It’s becoming harder and harder to practice law!
It’s no secret that the bad guys have figured out that law firms are perfect targets. Legal organizations transfer significant amounts of sensitive data related to their clients and warehouse client-related trade secrets. To practice law in 2017 you need strong technology to organize and find work product and to manage email, but you also must empower attorneys with the ability to work from anywhere, using various devices, from any location. The days of practicing law behind a big desk and traveling with a litigation bag in hand are long gone! The modern law office is located down the street at Starbucks, and attorneys are working on Microsoft Surface Pros and using their iPhones to conduct business in real time.

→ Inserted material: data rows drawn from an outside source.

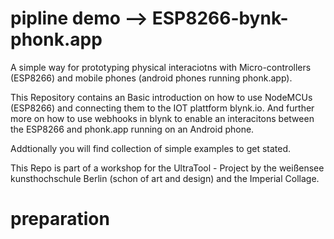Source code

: 
# pipline demo --> ESP8266-bynk-phonk.app
A simple way for prototyping physical interaciotns with Micro-controllers (ESP8266) and mobile phones (android phones running phonk.app). 

This Repository contains an Basic introduction on how to use NodeMCUs (ESP8266) and connecting them to the IOT plattform blynk.io. And further more on how to use webhooks in blynk to enable an interacitons between the ESP8266 and phonk.app running on an Android phone.

Addtionally you will find collection of simple examples to get stated.

This Repo is part of a workshop for the UltraTool - Project by the weißensee kunsthochschule Berlin (schon of art and design) and the Imperial Collage.


# preparation
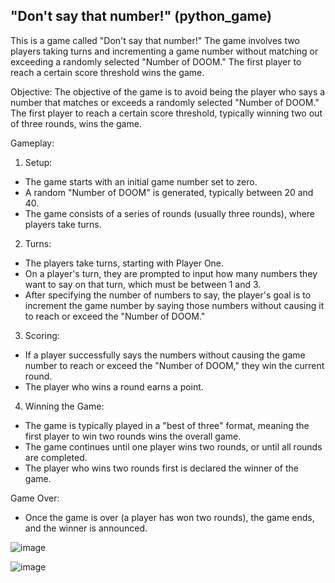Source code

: ## "Don't say that number!" (python_game)

This is a game called "Don't say that number!" The game involves two players taking turns and incrementing a game number without matching or exceeding a randomly selected "Number of DOOM." The first player to reach a certain score threshold wins the game.  

Objective: The objective of the game is to avoid being the player who says a number that matches or exceeds a randomly selected "Number of DOOM." The first player to reach a certain score threshold, typically winning two out of three rounds, wins the game.

Gameplay:

1. Setup:
- The game starts with an initial game number set to zero.
- A random "Number of DOOM" is generated, typically between 20 and 40.
- The game consists of a series of rounds (usually three rounds), where players take turns.
2. Turns:
- The players take turns, starting with Player One.
- On a player's turn, they are prompted to input how many numbers they want to say on that turn, which must be between 1 and 3.
- After specifying the number of numbers to say, the player's goal is to increment the game number by saying those numbers without causing it to reach or exceed the "Number of DOOM."
3. Scoring:
- If a player successfully says the numbers without causing the game number to reach or exceed the "Number of DOOM," they win the current round.
- The player who wins a round earns a point.
4. Winning the Game:
- The game is typically played in a "best of three" format, meaning the first player to win two rounds wins the overall game.
- The game continues until one player wins two rounds, or until all rounds are completed.
- The player who wins two rounds first is declared the winner of the game.

Game Over:
- Once the game is over (a player has won two rounds), the game ends, and the winner is announced.

![image](https://github.com/skim170/simple_python_game/assets/143132082/864bc970-6abe-4155-9ca5-23b7c9132f10)

![image](https://github.com/skim170/simple_python_game/assets/143132082/97aa0e00-772f-47eb-80aa-b50b8ece8145)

As the industry changes, clients are asking firms to disclose their security posture, which not only includes their hardware and software products of choice, but also the implementation and practice of security related processes and procedures. By now most firms have already faced the dreaded compliance audit. These assessments are multifaceted, time consuming and driving up the cost of doing business. So, what does a law firm do to prepare themselves to respond affirmatively and to drive down the cost? It all starts with assessing your current systems including your security processes and policies, and then re-aligning where you find shortcomings. For example, under our monthly Managed Services Program (MSP) we define for our clients the “Adaptive Way”, a compilation of security products, processes and policies which we have assembled after working with hundreds of law firms of all sizes. Some alignment efforts are simple and can be performed at no additional cost under MSP. For example, we help firms recognize that complex passwords which requires a minimum length, upper and lower case letters and a special symbol are a core requirement. Implementing best practices such as more frequent password changes and not re-using the same password are inconvenient but help the firm to answer yes to many of the compliance questions. As we align further we can then suggest leading tools and processes for the more difficult shortages such as two factor authentication, encryption of data at rest, mobile device management, and how best to securely transfer data with clients. As you can see, the remediation to becoming compliant is a process, and it’s not something that a firm can correct rapidly. By working with an experienced legal IT provider, law firms can glean the knowledge of every changing legal security regulations and begin to shift their IT shortcomings from “I don’t know” to “Yes, we are compliant”.